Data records
Start of Block

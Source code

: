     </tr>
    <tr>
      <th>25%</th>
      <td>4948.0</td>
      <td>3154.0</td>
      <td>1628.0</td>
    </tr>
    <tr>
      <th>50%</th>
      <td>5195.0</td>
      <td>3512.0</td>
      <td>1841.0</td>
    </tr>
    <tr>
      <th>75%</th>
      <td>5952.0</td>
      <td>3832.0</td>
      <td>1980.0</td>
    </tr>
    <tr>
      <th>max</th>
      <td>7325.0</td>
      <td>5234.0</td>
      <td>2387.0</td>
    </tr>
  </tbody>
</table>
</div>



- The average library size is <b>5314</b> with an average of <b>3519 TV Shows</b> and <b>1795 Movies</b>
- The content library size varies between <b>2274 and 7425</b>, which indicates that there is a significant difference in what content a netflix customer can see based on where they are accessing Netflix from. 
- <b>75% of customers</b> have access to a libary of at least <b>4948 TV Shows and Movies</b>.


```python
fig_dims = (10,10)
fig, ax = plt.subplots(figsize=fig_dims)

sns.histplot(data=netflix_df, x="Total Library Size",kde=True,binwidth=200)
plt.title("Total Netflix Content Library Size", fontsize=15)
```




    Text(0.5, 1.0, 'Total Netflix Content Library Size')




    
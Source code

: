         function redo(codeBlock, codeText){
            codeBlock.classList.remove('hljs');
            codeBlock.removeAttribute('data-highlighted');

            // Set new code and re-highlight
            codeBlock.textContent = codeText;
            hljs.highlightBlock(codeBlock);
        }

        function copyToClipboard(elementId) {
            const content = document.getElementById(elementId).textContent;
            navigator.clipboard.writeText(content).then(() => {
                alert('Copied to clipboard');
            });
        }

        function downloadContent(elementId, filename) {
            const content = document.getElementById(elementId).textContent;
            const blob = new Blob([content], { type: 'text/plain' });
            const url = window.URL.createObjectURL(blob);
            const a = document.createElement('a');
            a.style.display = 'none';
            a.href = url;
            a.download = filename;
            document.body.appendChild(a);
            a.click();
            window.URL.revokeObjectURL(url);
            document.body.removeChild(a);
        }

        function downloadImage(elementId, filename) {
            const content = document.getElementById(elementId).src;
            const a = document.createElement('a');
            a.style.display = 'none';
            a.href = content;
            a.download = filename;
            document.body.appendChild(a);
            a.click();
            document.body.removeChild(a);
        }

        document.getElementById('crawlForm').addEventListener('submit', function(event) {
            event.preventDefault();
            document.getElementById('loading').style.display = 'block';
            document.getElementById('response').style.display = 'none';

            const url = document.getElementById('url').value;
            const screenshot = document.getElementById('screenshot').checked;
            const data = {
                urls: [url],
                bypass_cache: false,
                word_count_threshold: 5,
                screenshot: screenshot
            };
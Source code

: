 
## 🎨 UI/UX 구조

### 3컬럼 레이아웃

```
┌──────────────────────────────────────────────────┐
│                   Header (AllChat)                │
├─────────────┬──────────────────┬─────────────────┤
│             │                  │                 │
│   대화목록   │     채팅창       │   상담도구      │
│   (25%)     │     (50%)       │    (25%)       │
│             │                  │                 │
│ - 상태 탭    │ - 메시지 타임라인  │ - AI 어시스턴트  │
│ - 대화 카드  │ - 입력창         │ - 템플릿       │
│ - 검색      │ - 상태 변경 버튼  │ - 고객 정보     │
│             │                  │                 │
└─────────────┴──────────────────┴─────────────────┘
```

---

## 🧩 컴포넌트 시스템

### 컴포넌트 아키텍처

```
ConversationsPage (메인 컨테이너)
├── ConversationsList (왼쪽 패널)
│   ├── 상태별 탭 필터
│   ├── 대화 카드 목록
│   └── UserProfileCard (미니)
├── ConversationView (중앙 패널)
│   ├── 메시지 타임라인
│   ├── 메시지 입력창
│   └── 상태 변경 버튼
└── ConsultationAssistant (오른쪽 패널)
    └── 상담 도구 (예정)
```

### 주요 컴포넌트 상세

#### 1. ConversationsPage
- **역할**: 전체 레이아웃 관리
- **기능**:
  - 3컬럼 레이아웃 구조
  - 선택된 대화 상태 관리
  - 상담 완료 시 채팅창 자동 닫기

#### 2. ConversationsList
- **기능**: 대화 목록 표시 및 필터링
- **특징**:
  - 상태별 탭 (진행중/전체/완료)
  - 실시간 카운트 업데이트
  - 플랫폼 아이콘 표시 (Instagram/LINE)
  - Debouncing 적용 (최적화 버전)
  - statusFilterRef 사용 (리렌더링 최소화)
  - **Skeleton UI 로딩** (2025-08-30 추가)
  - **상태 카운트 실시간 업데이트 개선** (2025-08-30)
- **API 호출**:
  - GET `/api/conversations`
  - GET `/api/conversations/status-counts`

End of Block

Problem:
Beginning at the opening line of the data, transcribe each line exactly until you reach the line with "<td>5952.0</td>", which you also include, and go no further.

Exercise output:
Source code

:     </tr>
    <tr>
      <th>25%</th>
      <td>4948.0</td>
      <td>3154.0</td>
      <td>1628.0</td>
    </tr>
    <tr>
      <th>50%</th>
      <td>5195.0</td>
      <td>3512.0</td>
      <td>1841.0</td>
    </tr>
    <tr>
      <th>75%</th>
      <td>5952.0</td>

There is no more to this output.